Personal information
- Born: June 23, 1994 (age 32) Keysville, Georgia, U.S.
- Listed height: 6 ft 2 in (1.88 m)
- Listed weight: 282 lb (128 kg)

Career information
- High school: Waynesboro (GA) Burke County
- College: Georgia Military, Auburn
- NFL draft: 2016: undrafted

Career history
- Tampa Bay Buccaneers (2016–2017); Albany Empire (2019); St. Louis BattleHawks (2020); Carolina Panthers (2020)*; Arlington Renegades (2023–2025);
- * Offseason or practice squad member only

Awards and highlights
- XFL champion (2023); All-XFL Team (2023); ArenaBowl champion (2019);

Career NFL statistics
- Total tackles: 14
- Forced fumbles: 1
- Stats at Pro Football Reference

= DaVonte Lambert =

American football player (born 1994)

DaVonte Lambert (born June 23, 1994) is an American professional football defensive tackle. He played college football at Auburn.

==Professional career==

Pre-draft measurables
| Height | Weight | Arm length | Hand span | 40-yard dash | 10-yard split | 20-yard split | 20-yard shuttle | Three-cone drill | Vertical jump | Broad jump | Bench press |
| 6 ft 1+5⁄8 in (1.87 m) | 279 lb (127 kg) | 33+1⁄4 in (0.84 m) | 8+3⁄8 in (0.21 m) | 4.89 s | 1.73 s | 2.87 s | 4.63 s | 7.67 s | 24.5 in (0.62 m) | 8 ft 10 in (2.69 m) | 20 reps |
All values from Pro Day

===Tampa Bay Buccaneers===
Lambert signed with the Tampa Bay Buccaneers as an undrafted free agent following the 2016 NFL draft.
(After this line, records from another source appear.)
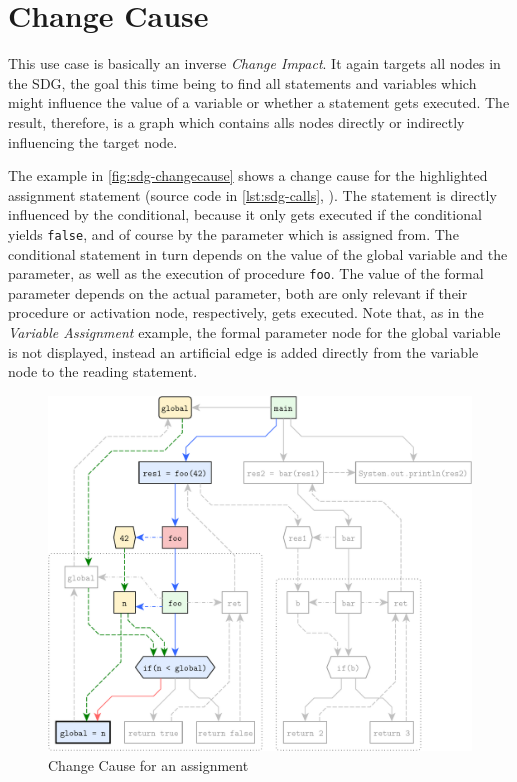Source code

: 

\section{Change Cause}

This use case is basically an inverse \emph{Change Impact}. It again targets all nodes in the SDG, the goal this time 
being to find all statements and variables which might influence the value of a variable or whether a statement gets 
executed. The result, therefore, is a graph which contains alls nodes directly or indirectly influencing the target 
node.

The example in \autoref{fig:sdg-changecause} shows a change cause for the highlighted assignment statement (source code 
in \autoref{lst:sdg-calls}, ). The statement is directly influenced by the conditional, 
because it only gets executed if the conditional yields \lstinline|false|, and of course by the parameter which is 
assigned from. The conditional statement in turn depends on the value of the global variable and the parameter, as well 
as the execution of procedure \lstinline|foo|. The value of the formal parameter depends on the actual parameter, both 
are only relevant if their procedure or activation node, respectively, gets executed. Note that, as in the 
\emph{Variable Assignment} example, the formal parameter node for the global variable is not displayed, instead an 
artificial edge is added directly from the variable node to the reading statement.

\begin{figure}[htbp]
  \centering
    \includegraphics[scale=0.6]{sdgs/changecause}
  \caption{Change Cause for an assignment}
  \label{fig:sdg-changecause}
\end{figure}
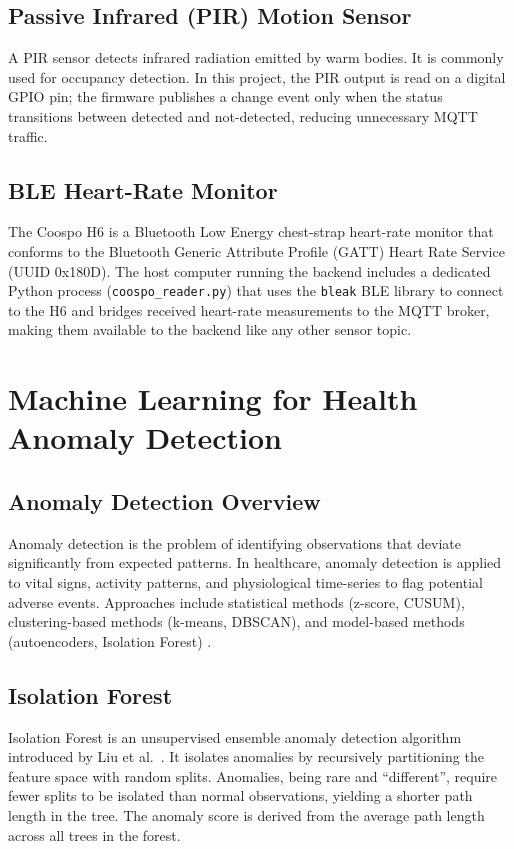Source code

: \subsection{Passive Infrared (PIR) Motion Sensor}

A PIR sensor detects infrared radiation emitted by warm bodies. It is commonly used for occupancy detection. In this project, the PIR output is read on a digital GPIO pin; the firmware publishes a change event only when the status transitions between detected and not-detected, reducing unnecessary MQTT traffic.

\subsection{BLE Heart-Rate Monitor}

The Coospo H6 is a Bluetooth Low Energy chest-strap heart-rate monitor that conforms to the Bluetooth Generic Attribute Profile (GATT) Heart Rate Service (UUID 0x180D). The host computer running the backend includes a dedicated Python process (\texttt{coospo\_reader.py}) that uses the \texttt{bleak} BLE library to connect to the H6 and bridges received heart-rate measurements to the MQTT broker, making them available to the backend like any other sensor topic.

\section{Machine Learning for Health Anomaly Detection}

\subsection{Anomaly Detection Overview}

Anomaly detection is the problem of identifying observations that deviate significantly from expected patterns. In healthcare, anomaly detection is applied to vital signs, activity patterns, and physiological time-series to flag potential adverse events. Approaches include statistical methods (z-score, CUSUM), clustering-based methods (k-means, DBSCAN), and model-based methods (autoencoders, Isolation Forest) \cite{Chandola2009}.

\subsection{Isolation Forest}

Isolation Forest is an unsupervised ensemble anomaly detection algorithm introduced by Liu et al.\ \cite{Liu2008}. It isolates anomalies by recursively partitioning the feature space with random splits. Anomalies, being rare and ``different'', require fewer splits to be isolated than normal observations, yielding a shorter path length in the tree. The anomaly score is derived from the average path length across all trees in the forest.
On September 1, 2017, Lambert was placed on injured reserve.

On September 1, 2018, Lambert was waived by the Buccaneers.

===Albany Empire===
Lambert was assigned to the Albany Empire of the Arena Football League on June 4, 2019.

===St. Louis BattleHawks===
Lambert played with the St. Louis BattleHawks of the XFL in 2020. He had his contract terminated when the league suspended operations on April 10, 2020.

===Carolina Panthers===
On April 30, 2020, Lambert signed with the Carolina Panthers. He was waived on August 28, 2020.

===Arlington Renegades===
Lambert was named All-XFL team in 2023 with the Arlington Renegades. He re-signed with the team on February 7, 2025, and was released on April 29.